Campagna Gello, “Il Valore”, Primitivo, IGT Puglia, Italy 2004 ($5)
A Trader Joe’s market recently opened here in the Twin Cities. I’ve been a longtime customer for my days living in California, but my purchases over the past 20 years has been infrequent. For readers not familiar with the chain, they are a gourmet market that takes a different approach to stocking their shelves. In place of high-end brands, they carry high quality foods that they private label to keep costs low and pass this along to customers. Their frozen orange chicken is amazing and in expensive, but I digress.
When I first got into wine in the early 1980’s Trader Joe’s was a regular haunt for their private label wines, many very good values from top producers who sold these wines off in bulk for quick cash-flow. Trader Joe’s would label them and sell these for $1.99 or $2.99 a bottle. Occasionally they would also have a close out on a name brand wine that would quickly sell-out. The Trader Joe’s wine selection of today is dominated by the Charles Shaw brand of “Two-buck Chuck” fame. While some of these wines are good values (actually anything drinkable for $2-3 a bottle is a good value these days) the other exclusive brands usually offer better value for just a buck or two more.
One of these is “Il Valore” which is a brand for Italian wines that I have blogged and podcasted here before.
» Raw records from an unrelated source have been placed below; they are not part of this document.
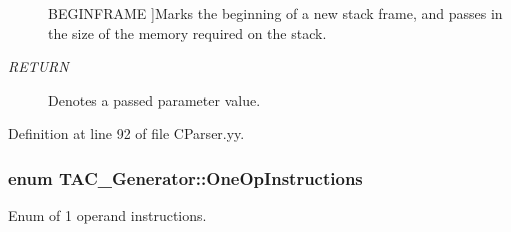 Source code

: \begin{Desc}
\begin{description}
{\hypertarget{classTAC__Generator_ab58b7044cb5d16a454f4e01514175123a2900d0c97873b8e4282491148b366771}{B\-E\-G\-I\-N\-F\-R\-A\-M\-E}\label{classTAC__Generator_ab58b7044cb5d16a454f4e01514175123a2900d0c97873b8e4282491148b366771}
}]Marks the beginning of a new stack frame, and passes in the size of the memory required on the stack. \item[{\em 
\hypertarget{classTAC__Generator_ab58b7044cb5d16a454f4e01514175123a0e868fa94bac0750a62dfa98d0f56510}{R\-E\-T\-U\-R\-N}\label{classTAC__Generator_ab58b7044cb5d16a454f4e01514175123a0e868fa94bac0750a62dfa98d0f56510}
}]Denotes a passed parameter value. \end{description}
\end{Desc}


Definition at line 92 of file C\-Parser.\-yy.

\hypertarget{classTAC__Generator_ab58b7044cb5d16a454f4e01514175123}{
\subsubsection[{One\-Op\-Instructions}]{\setlength{\rightskip}{0pt plus 5cm}enum {\bf T\-A\-C\-\_\-\-Generator\-::\-One\-Op\-Instructions}}}\label{classTAC__Generator_ab58b7044cb5d16a454f4e01514175123}


Enum of 1 operand instructions.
They have 3 or 4 wines and the one that first caught my attention was their Primitivo that I will review now. I first heard about this wine from another blog and had high hopes this would provide for an interesting tasting. I’ve had several Primitivo in the past, but none of them were as good as most California Zinfandel despite the DNA linkage with Zinfandel and parent Crljenak Kastelanski. I think of Zinfandel and Primitivo as twins separated at birth with each adapting to their terroir and producing similar, but different wines. This wine does not change my opinion on this matter but is a pretty smokin’ value.
The wine is garnet in color with aromas of earthy blackberry and violets. The flavors are of dark fruit, earth and black pepper with dusty tannins and nice acidity for food. I can’t point to a better California Zinfandel at $5 a bottle with this much varietal character, but I really haven’t tried many lately. Don’t expect Zinfandel forward fruit and enjoy this wine for it’s earthy goodness and low for Zin (or Primitivo) alcohol.